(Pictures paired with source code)
-- Opening Marker --

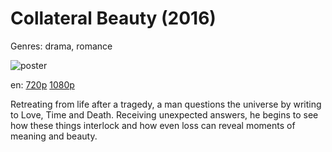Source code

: # Collateral Beauty (2016)

Genres: drama, romance

![poster](http://image.tmdb.org/t/p/w500/9tFRalU3JmZHddgYVL0BypWRpbb.jpg)

en:
  [720p](magnet:?xt=urn:btih:CDA9C019421863B0ACA15047BBD959C90256DA79&tr=udp://glotorrents.pw:6969/announce&tr=udp://tracker.opentrackr.org:1337/announce&tr=udp://torrent.gresille.org:80/announce&tr=udp://tracker.openbittorrent.com:80&tr=udp://tracker.coppersurfer.tk:6969&tr=udp://tracker.leechers-paradise.org:6969&tr=udp://p4p.arenabg.ch:1337&tr=udp://tracker.internetwarriors.net:1337)
  [1080p](magnet:?xt=urn:btih:365534B4A05D523DDC03FA3603832648B4FA3745&tr=udp://glotorrents.pw:6969/announce&tr=udp://tracker.opentrackr.org:1337/announce&tr=udp://torrent.gresille.org:80/announce&tr=udp://tracker.openbittorrent.com:80&tr=udp://tracker.coppersurfer.tk:6969&tr=udp://tracker.leechers-paradise.org:6969&tr=udp://p4p.arenabg.ch:1337&tr=udp://tracker.internetwarriors.net:1337)
  


Retreating from life after a tragedy, a man questions the universe by writing to Love, Time and Death. Receiving unexpected answers, he begins to see how these things interlock and how even loss can reveal moments of meaning and beauty.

-- Closing Marker --

## Exercise requirements
Print each of the records above exactly as written, leaving no picture in the copy.

## Reply to the task
Source code

: # Collateral Beauty (2016)

Genres: drama, romance

![poster](http://image.tmdb.org/t/p/w500/9tFRalU3JmZHddgYVL0BypWRpbb.jpg)

en:
  [720p](magnet:?xt=urn:btih:CDA9C019421863B0ACA15047BBD959C90256DA79&tr=udp://glotorrents.pw:6969/announce&tr=udp://tracker.opentrackr.org:1337/announce&tr=udp://torrent.gresille.org:80/announce&tr=udp://tracker.openbittorrent.com:80&tr=udp://tracker.coppersurfer.tk:6969&tr=udp://tracker.leechers-paradise.org:6969&tr=udp://p4p.arenabg.ch:1337&tr=udp://tracker.internetwarriors.net:1337)
  [1080p](magnet:?xt=urn:btih:365534B4A05D523DDC03FA3603832648B4FA3745&tr=udp://glotorrents.pw:6969/announce&tr=udp://tracker.opentrackr.org:1337/announce&tr=udp://torrent.gresille.org:80/announce&tr=udp://tracker.openbittorrent.com:80&tr=udp://tracker.coppersurfer.tk:6969&tr=udp://tracker.leechers-paradise.org:6969&tr=udp://p4p.arenabg.ch:1337&tr=udp://tracker.internetwarriors.net:1337)
  


Retreating from life after a tragedy, a man questions the universe by writing to Love, Time and Death. Receiving unexpected answers, he begins to see how these things interlock and how even loss can reveal moments of meaning and beauty.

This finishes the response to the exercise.